Common triggers and filters¶

• on: push (specific branches) and on: pull_request for PR gating.

• Path filters to skip CI on doc-only edits:

on:
  pull_request:
    paths-ignore: ["docs/**", "*.md"]

• workflow_dispatch adds a manual “Run workflow” button for one-off runs.

• concurrency prevents overlapping runs on the same branch.

Debugging failures¶

• Re-run failed jobs with “Re-run jobs” or use actions/upload-artifact logs.

• Add actions/setup-python cache: pip debugging with pip cache dir.

• Use --verbose/set -x temporarily; remove once fixed to keep logs clean.

• For flaky tests, mark and fix; avoid continue-on-error except for experimental jobs.

Lab 08 outline¶

• Add a workflow in .github/workflows/ci.yml that runs tests (e.g., pytest, ctest) on pushes/PRs.
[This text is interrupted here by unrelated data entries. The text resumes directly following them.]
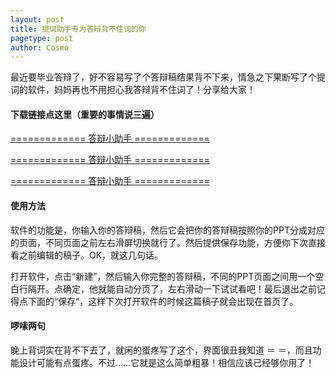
 ```yaml
---
layout: post
title: 提词助手专为答辩背不住词的你
pagetype: post
author: Cosmo
---
```


最近要毕业答辩了，好不容易写了个答辩稿结果背不下来，情急之下果断写了个提词的软件，妈妈再也不用担心我答辩背不住词了！分享给大家！

#### 下载链接点这里（重要的事情说三遍）

[============= 答辩小助手 =============](http://101.200.165.173/PresentationHelper.apk)

[============= 答辩小助手 =============](http://101.200.165.173/PresentationHelper.apk)

[============= 答辩小助手 =============](http://101.200.165.173/PresentationHelper.apk)

#### 使用方法

软件的功能是，你输入你的答辩稿，然后它会把你的答辩稿按照你的PPT分成对应的页面，不同页面之前左右滑屏切换就行了。然后提供保存功能，方便你下次直接看之前编辑的稿子。OK，就这几句话。

打开软件，点击“新建”，然后输入你完整的答辩稿，不同的PPT页面之间用一个空白行隔开。点确定，他就能自动分页了，左右滑动一下试试看吧！最后退出之前记得点下面的“保存”，这样下次打开软件的时候这篇稿子就会出现在首页了。

#### 啰嗦两句

晚上背词实在背不下去了，就闲的蛋疼写了这个，界面很丑我知道 ＝ ＝，而且功能设计可能有点蛋疼。不过……它就是这么简单粗暴！相信应该已经够你用了！
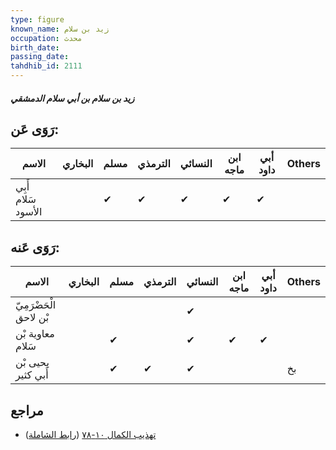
 ```yaml
---
type: figure
known_name: زيد بن سلام
occupation: محدث
birth_date:
passing_date:
tahdhib_id: 2111
---
```

##### زيد بن سلام بن أبي سلام الدمشقي

## رَوَى عَن:
| الاسم              | البخاري | مسلم | الترمذي | النسائي | ابن ماجه | أبي داود | Others |
| ------------------ | ------- | ---- | ------- | ------- | -------- | -------- | ------ |
| أَبِي سَلام الأسود |         | ✔    | ✔       | ✔       | ✔        | ✔        |        |
## رَوَى عَنه:
| الاسم                  | البخاري | مسلم | الترمذي | النسائي | ابن ماجه | أبي داود | Others |
| ---------------------- | ------- | ---- | ------- | ------- | -------- | -------- | ------ |
| الْحَضْرَمِيّ بْن لاحق |         |      |         | ✔       |          |          |        |
| معاوية بْن سَلام       |         | ✔    |         | ✔       | ✔        | ✔        |        |
| يحيى بْن أَبي كثير     |         | ✔    | ✔       | ✔       |          |          | بخ     |
## مراجع
- [تهذيب الكمال ١٠-٧٨](obsidian://open?vault=Tahdhib-al-Kamal&file=Figures/٢١١١-زيد%20بن%20سلام%20بن%20أبي%20سلام%20الدمشقي) ([رابط الشاملة](https://shamela.ws/book/3722/4850))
• Include caching to speed up installs; parameterize Python/C++ versions if relevant.

• Optional: build a Docker image and push to GHCR on main/tags using docker/build-push-action.

• Upload artifacts (logs, coverage, docs preview) to help reviewers diagnose failures.

• Break something on purpose, observe CI failing, then fix and confirm green runs.